Yes. You simply cease to be.

That's why some of us choose to cherish every day, every second, because this is it. What we are, here and now, will never come again.

This is reality. Some cannot accept this and flock to religion for comforting lies, something 'warm and fuzzy' to believe in. I, as well as many others here, chose to face the reality, savor every moment life has to offer on the one and only time we're going to ride this ride.

I'm going to a baseball game tonight with my 5 year old son. Friday is ZZ Top with 3 Doors Down in concert. I see some Chinese food in the near future too. Life is good!
I entirely agree, I take this view for different reasons, the result is the same.
 
It might depend on the circumstances, what were they?

For me the first time I was drowning and second was a cocktail of drugs. Both quite traumatic.

First time drowning, second time falling off the face of a cliff. Wets and drys I guess.

There was one other, but while I knew I wasn't in danger, my body seemed to think I was -- jumping out of an airplane. I simply blacked out for a second or two. The parachute was on a static line and the shock of the chute opening snapped me back (I assume, I was out for the "jerk"). That was more just losing consciousness under duress though, no thoughts of dying in that one at all.
 
Originally Posted by punshhh
It seemed to me that if I were dead for millions/billions of years or longer and then became alive again, that time would have passed in an instant. In fact if I were dead for a nearly infinite period of time eventually inevitably I would become alive again by chance alone and it would be in the blink of an eye.


Very much a possibility, but we don't know if the universe is that big.

But if existence is endless, this would happen surely.
 
First time drowning, second time falling off the face of a cliff. Wets and drys I guess.

There was one other, but while I knew I wasn't in danger, my body seemed to think I was -- jumping out of an airplane. I simply blacked out for a second or two. The parachute was on a static line and the shock of the chute opening snapped me back (I assume, I was out for the "jerk"). That was more just losing consciousness under duress though, no thoughts of dying in that one at all.
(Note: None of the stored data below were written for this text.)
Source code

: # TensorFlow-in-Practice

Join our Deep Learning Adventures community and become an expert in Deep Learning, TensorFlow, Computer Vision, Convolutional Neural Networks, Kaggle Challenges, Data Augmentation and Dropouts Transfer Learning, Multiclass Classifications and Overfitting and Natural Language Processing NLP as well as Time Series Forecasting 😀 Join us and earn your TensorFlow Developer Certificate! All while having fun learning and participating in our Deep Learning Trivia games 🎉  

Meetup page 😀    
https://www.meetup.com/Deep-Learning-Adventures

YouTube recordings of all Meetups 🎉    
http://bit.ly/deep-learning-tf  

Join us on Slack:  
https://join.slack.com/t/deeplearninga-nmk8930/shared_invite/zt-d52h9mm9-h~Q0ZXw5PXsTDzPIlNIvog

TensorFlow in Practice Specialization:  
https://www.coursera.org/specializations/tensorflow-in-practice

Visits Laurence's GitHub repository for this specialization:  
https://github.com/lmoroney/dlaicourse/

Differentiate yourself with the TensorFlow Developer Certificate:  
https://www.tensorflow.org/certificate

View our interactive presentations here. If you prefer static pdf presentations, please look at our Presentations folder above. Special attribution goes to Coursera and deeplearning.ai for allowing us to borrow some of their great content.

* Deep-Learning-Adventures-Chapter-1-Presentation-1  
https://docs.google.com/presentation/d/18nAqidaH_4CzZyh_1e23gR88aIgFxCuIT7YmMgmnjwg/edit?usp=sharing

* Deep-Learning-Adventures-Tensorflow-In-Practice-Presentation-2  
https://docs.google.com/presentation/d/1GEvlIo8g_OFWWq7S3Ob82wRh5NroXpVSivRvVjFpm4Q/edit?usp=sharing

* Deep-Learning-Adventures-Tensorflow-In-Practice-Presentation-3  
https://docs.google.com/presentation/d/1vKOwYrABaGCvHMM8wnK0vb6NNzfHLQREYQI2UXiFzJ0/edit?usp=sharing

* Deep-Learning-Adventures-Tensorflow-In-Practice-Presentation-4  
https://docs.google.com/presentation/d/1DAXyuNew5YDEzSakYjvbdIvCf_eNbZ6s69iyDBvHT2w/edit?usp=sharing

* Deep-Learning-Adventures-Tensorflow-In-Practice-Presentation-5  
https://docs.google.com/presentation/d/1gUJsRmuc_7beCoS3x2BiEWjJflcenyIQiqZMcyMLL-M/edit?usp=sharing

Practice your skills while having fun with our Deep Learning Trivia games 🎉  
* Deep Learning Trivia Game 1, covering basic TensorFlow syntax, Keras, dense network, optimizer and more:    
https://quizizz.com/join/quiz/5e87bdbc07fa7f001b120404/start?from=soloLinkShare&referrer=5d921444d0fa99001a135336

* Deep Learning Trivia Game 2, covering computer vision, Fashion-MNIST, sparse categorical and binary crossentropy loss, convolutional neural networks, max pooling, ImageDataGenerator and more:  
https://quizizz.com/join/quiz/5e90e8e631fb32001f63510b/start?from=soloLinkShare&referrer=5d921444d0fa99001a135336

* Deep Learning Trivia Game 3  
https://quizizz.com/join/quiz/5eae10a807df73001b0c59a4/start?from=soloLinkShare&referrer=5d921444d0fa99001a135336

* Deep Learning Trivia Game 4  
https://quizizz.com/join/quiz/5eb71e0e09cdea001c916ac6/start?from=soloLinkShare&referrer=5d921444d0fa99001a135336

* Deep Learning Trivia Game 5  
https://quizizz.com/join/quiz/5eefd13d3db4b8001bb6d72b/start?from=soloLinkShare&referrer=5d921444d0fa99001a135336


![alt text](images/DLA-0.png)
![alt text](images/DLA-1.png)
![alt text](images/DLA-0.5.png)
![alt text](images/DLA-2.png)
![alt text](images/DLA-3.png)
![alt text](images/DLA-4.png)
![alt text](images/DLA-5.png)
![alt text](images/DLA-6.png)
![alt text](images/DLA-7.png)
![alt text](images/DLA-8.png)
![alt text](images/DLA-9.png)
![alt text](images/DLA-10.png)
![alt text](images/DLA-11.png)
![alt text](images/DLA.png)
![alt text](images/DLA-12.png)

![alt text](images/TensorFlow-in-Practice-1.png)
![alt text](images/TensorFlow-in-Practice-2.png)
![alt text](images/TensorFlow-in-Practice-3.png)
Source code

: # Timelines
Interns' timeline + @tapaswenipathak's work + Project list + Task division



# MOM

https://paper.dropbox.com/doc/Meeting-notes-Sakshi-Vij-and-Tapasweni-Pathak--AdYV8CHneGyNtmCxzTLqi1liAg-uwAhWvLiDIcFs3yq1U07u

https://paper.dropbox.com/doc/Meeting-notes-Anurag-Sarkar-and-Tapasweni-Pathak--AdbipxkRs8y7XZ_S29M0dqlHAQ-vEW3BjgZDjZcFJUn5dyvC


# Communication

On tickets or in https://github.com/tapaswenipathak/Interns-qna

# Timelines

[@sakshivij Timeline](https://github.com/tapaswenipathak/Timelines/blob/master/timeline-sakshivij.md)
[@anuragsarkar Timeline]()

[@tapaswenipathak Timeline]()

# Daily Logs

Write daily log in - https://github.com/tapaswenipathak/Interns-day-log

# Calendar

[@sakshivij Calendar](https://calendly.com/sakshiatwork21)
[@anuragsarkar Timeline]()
Interesting, when I was drowning, I came up twice trying to escape, but knowing I didn't know how to swim, it was futile. It was after this and after accepting that I had given up trying, when I entered the dream state and the slideshow.

The second time, the drugs were so strong that I was obviously hallucinating. Interestingly the slideshow was similar to the first time. Although there was much more perception of time all existing in the same moment.
 
But if existence is endless, this would happen surely.

Why? And how? Even assuming (incorrectly) that existence is endless?

What possible set of circumstances could possibly result in all the correct molecules forming together to exactly reproduce a specific brain complete with memories at time of death, along with a viable functional body?

I don't mean just because it's absurdly incredibly unlikely, or even because infinity doesn't necessarily mean that all possibilities eventuate, but how would it be physically possible for all the molecules to just assemble that way?

What kind of environment would allow this, other than a new body being born with identical genes and living an exactly identical life... and presumably dying again? But in that case you don't get to continue living. You still die at the same point, or at best die at a slightly later point in time (with your maximum possible life expectancy being the limit for this kind of life "extension")?